A man is carrying a set of submitted income tax returns at a tax office in Dhaka last month. —FE Photo A man is carrying a set of submitted income tax returns at a tax office in Dhaka last month. —FE Photo

While discussing $4.5 billion loans sought by Bangladesh, the International Monetary Fund (IMF) has called for reducing tax exemption in all the three sectors - income tax, value added tax (VAT) and customs in the meeting of  October 30, 2022 held in the NBR. IMF said, as compared to other countries, the tendency of tax exemption is high in Bangladesh. 

Regarding the tax exemption facilities, the NBR officials informed the delegates of IMF that NBR has to provide this facility in several sectors for the growth of local industries. NBR also mentioned that different countries of the world also provide this facility. However, the tax exemption facility is being reduced gradually and very recently the NBR Chairman also reiterated the same statement. It is to state that in the last financial year, VAT exemptions have been cancelled or reduced in some cases at the manufacturing stage. NBR informed that this will continue next year as well.

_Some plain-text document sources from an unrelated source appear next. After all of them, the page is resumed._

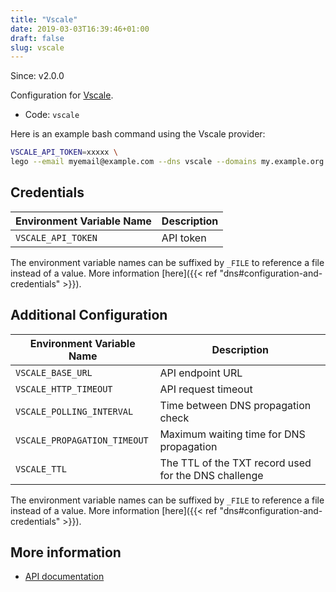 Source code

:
 ```yaml
---
title: "Vscale"
date: 2019-03-03T16:39:46+01:00
draft: false
slug: vscale
---
```


<!-- THIS DOCUMENTATION IS AUTO-GENERATED. PLEASE DO NOT EDIT. -->
<!-- providers/dns/vscale/vscale.toml -->
<!-- THIS DOCUMENTATION IS AUTO-GENERATED. PLEASE DO NOT EDIT. -->

Since: v2.0.0

Configuration for [Vscale](https://vscale.io/).


<!--more-->

- Code: `vscale`

Here is an example bash command using the Vscale provider:

```bash
VSCALE_API_TOKEN=xxxxx \
lego --email myemail@example.com --dns vscale --domains my.example.org run
```




## Credentials

| Environment Variable Name | Description |
|-----------------------|-------------|
| `VSCALE_API_TOKEN` | API token |

The environment variable names can be suffixed by `_FILE` to reference a file instead of a value.
More information [here]({{< ref "dns#configuration-and-credentials" >}}).


## Additional Configuration

| Environment Variable Name | Description |
|--------------------------------|-------------|
| `VSCALE_BASE_URL` | API endpoint URL |
| `VSCALE_HTTP_TIMEOUT` | API request timeout |
| `VSCALE_POLLING_INTERVAL` | Time between DNS propagation check |
| `VSCALE_PROPAGATION_TIMEOUT` | Maximum waiting time for DNS propagation |
| `VSCALE_TTL` | The TTL of the TXT record used for the DNS challenge |

The environment variable names can be suffixed by `_FILE` to reference a file instead of a value.
More information [here]({{< ref "dns#configuration-and-credentials" >}}).




## More information

- [API documentation](https://developers.vscale.io/documentation/api/v1/#api-Domains_Records)

<!-- THIS DOCUMENTATION IS AUTO-GENERATED. PLEASE DO NOT EDIT. -->
<!-- providers/dns/vscale/vscale.toml -->
<!-- THIS DOCUMENTATION IS AUTO-GENERATED. PLEASE DO NOT EDIT. -->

 In reference to the statement of the NBR Chairman, the paragraphs below have mentioned the exemption policies of some of the countries.

In India, corporate tax credits and incentives as reviewed on May 24, 2022 shows that with a view to providing a momentum to start-ups and to facilitate their growth in the initial phase of their business, retention of 100 per cent of the profits and gains derived by an eligible start-up from a business involving innovation development, improvement of products, processes, or services, or a scalable business model with a high potential of employment generation or wealth creation will be available. If certain conditions are met, a tax holiday is permitted on the profits earned by an undertaking engaged in some sectors, including, commercial production or refining of mineral oils, operating and maintaining a hospital in a rural area and so on. Besides, to encourage companies to locate high-value jobs associated with the development, manufacture, and exploitation of patents in India, the government has introduced a concessional taxation regime for income from patents.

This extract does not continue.